You first need to have the virtualenv package installed (see here).

Then, create a virtual environment and install the riskmapjnr package with the following commands:

cd ~
mkdir venvs # Directory for virtual environments
cd venvs
virtualenv --python=/usr/bin/python3 venv-rmj
source ~/venvs/venv-rmj/bin/activate
# Install numpy first
pip install numpy
# Install gdal (the correct version)
pip install --global-option=build_ext --global-option="-I/usr/include/gdal" gdal==$(gdal-config --version)
pip install riskmapjnr # For PyPI version, this will install all other dependencies
# pip install https://github.com/ghislainv/riskmapjnr/archive/master.zip # For GitHub dev version
# pip install sphinx flake8 jedi jupyter geopandas descartes folium # Optional additional packages

To deactivate and delete the virtual environment:

deactivate
rm -R ~/venvs/venv-rmj # Just remove the repository

Installation testing

You can test that the package has been correctly installed using the command riskmapjnr in a terminal:

riskmapjnr

This should return a short description of the riskmapjnr package and the version number:

# riskmapjnr: Map of deforestation risk following JNR methodology.
# https://ecology.ghislainv.fr/riskmapjnr/
# riskmapjnr version x.x.

You can also test the package executing the commands in the Get started tutorial.

Main functionalities

The riskmapjnr package includes functions to:

  1. Estimate the distance to forest edge beyond which the deforestation risk is negligible: dist_edge_threshold().
  2. Compute local deforestation rates using a moving window whose size can vary: local_defor_rate().
  3. Transform local deforestation rates into categories of deforestation risks using several slicing algorithms: set_defor_cat_zero() and defor_cat()
  4. Validate maps of deforestation risk and select the map with the higher accuracy: defrate_per_cat() and validation().

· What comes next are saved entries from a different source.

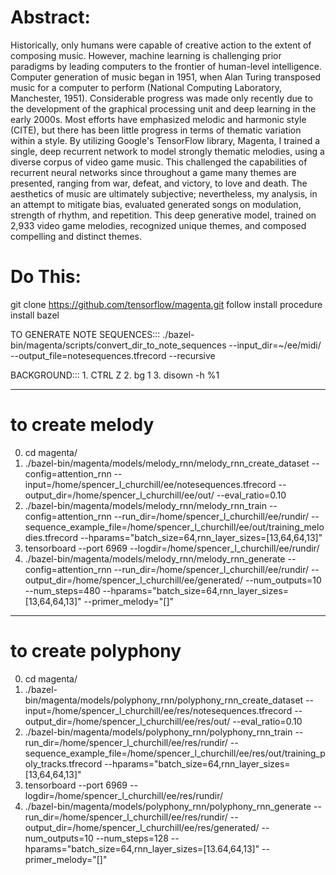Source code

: # Abstract:
Historically, only humans were capable of creative action to the extent of composing music. However, machine learning is challenging prior paradigms by leading computers to the frontier of human-level intelligence. Computer generation of music began in 1951, when Alan Turing transposed music for a computer to perform (National Computing Laboratory, Manchester, 1951). Considerable progress was made only recently due to the development of the graphical processing unit and deep learning in the early 2000s. Most efforts have emphasized melodic and harmonic style (CITE), but there has been little progress in terms of thematic variation within a style. By utilizing Google's TensorFlow library, Magenta, I trained a single, deep recurrent network to model strongly thematic melodies, using a diverse corpus of video game music. This challenged the capabilities of recurrent neural networks since throughout a game many themes are presented, ranging from war, defeat, and victory, to love and death. The aesthetics of music are ultimately subjective; nevertheless, my analysis, in an attempt to mitigate bias, evaluated generated songs on modulation, strength of rhythm, and repetition. This deep generative model, trained on 2,933 video game melodies, recognized unique themes, and composed compelling and distinct themes.

# Do This:
git clone https://github.com/tensorflow/magenta.git
	follow install procedure
	install bazel

TO GENERATE NOTE SEQUENCES:::
	./bazel-bin/magenta/scripts/convert_dir_to_note_sequences --input_dir=~/ee/midi/ --output_file=notesequences.tfrecord --recursive

BACKGROUND:::
      1. CTRL Z
      2. bg 1
      3. disown -h %1

-------------

# to create melody
0) cd magenta/
1) ./bazel-bin/magenta/models/melody_rnn/melody_rnn_create_dataset --config=attention_rnn --input=/home/spencer_l_churchill/ee/notesequences.tfrecord --output_dir=/home/spencer_l_churchill/ee/out/ --eval_ratio=0.10
2) ./bazel-bin/magenta/models/melody_rnn/melody_rnn_train --config=attention_rnn --run_dir=/home/spencer_l_churchill/ee/rundir/ --sequence_example_file=/home/spencer_l_churchill/ee/out/training_melodies.tfrecord --hparams="batch_size=64,rnn_layer_sizes=[13,64,64,13]"
3) tensorboard --port 6969 --logdir=/home/spencer_l_churchill/ee/rundir/
4) ./bazel-bin/magenta/models/melody_rnn/melody_rnn_generate --config=attention_rnn --run_dir=/home/spencer_l_churchill/ee/rundir/ --output_dir=/home/spencer_l_churchill/ee/generated/ --num_outputs=10 --num_steps=480 --hparams="batch_size=64,rnn_layer_sizes=[13,64,64,13]" --primer_melody="[]"

-------------

# to create polyphony
0) cd magenta/
1) ./bazel-bin/magenta/models/polyphony_rnn/polyphony_rnn_create_dataset --input=/home/spencer_l_churchill/ee/res/notesequences.tfrecord --output_dir=/home/spencer_l_churchill/ee/res/out/ --eval_ratio=0.10
2) ./bazel-bin/magenta/models/polyphony_rnn/polyphony_rnn_train --run_dir=/home/spencer_l_churchill/ee/res/rundir/ --sequence_example_file=/home/spencer_l_churchill/ee/res/out/training_poly_tracks.tfrecord --hparams="batch_size=64,rnn_layer_sizes=[13,64,64,13]"
3) tensorboard --port 6969 --logdir=/home/spencer_l_churchill/ee/res/rundir/
4) ./bazel-bin/magenta/models/polyphony_rnn/polyphony_rnn_generate --run_dir=/home/spencer_l_churchill/ee/res/rundir/ --output_dir=/home/spencer_l_churchill/ee/res/generated/ --num_outputs=10 --num_steps=128 --hparams="batch_size=64,rnn_layer_sizes=[13.64,64,13]" --primer_melody="[]"
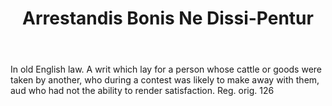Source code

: ---
title: Arrestandis Bonis Ne Dissi-Pentur
letter: A
permalink: "/definitions/bld-arrestandis-bonis-ne-dissi-pentur.html"
body: In old English law. A writ which lay for a person whose cattle or goods were
  taken by another, who during a contest was likely to make away with them, aud who
  had not the ability to render satisfaction. Reg. orig. 126
published_at: '2018-07-07'
source: Black's Law Dictionary 2nd Ed (1910)
layout: post
---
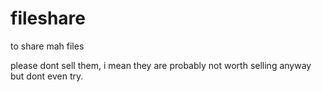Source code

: # fileshare
to share mah files

please dont sell them, i mean they are probably not worth selling anyway but dont even try.
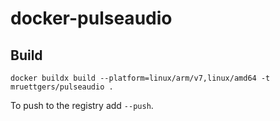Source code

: # docker-pulseaudio

## Build

`docker buildx build --platform=linux/arm/v7,linux/amd64 -t mruettgers/pulseaudio .`

To push to the registry add `--push`.
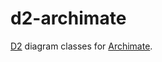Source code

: # d2-archimate
[D2](https://github.com/terrastruct/d2) diagram classes for [Archimate](https://www.opengroup.org/archimate-forum/archimate-overview).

The riskmapjnr package uses several known Python scientific packages such as NumPy, SciPy, and Pandas for fast matrix and vector operations and gdal for processing georeferenced raster data. Raster data are divided into blocks of data for in-memory processing. Such an approach allow processing large raster files with large geographical extents (e.g. country scale) and high spatial resolutions (eg. 30 m).

Contributing

The riskmapjnr Python package is Open Source and released under the GNU GPL version 3 license. Anybody who is interested can contribute to the package development following our Community guidelines. Every contributor must agree to follow the project's Code of conduct.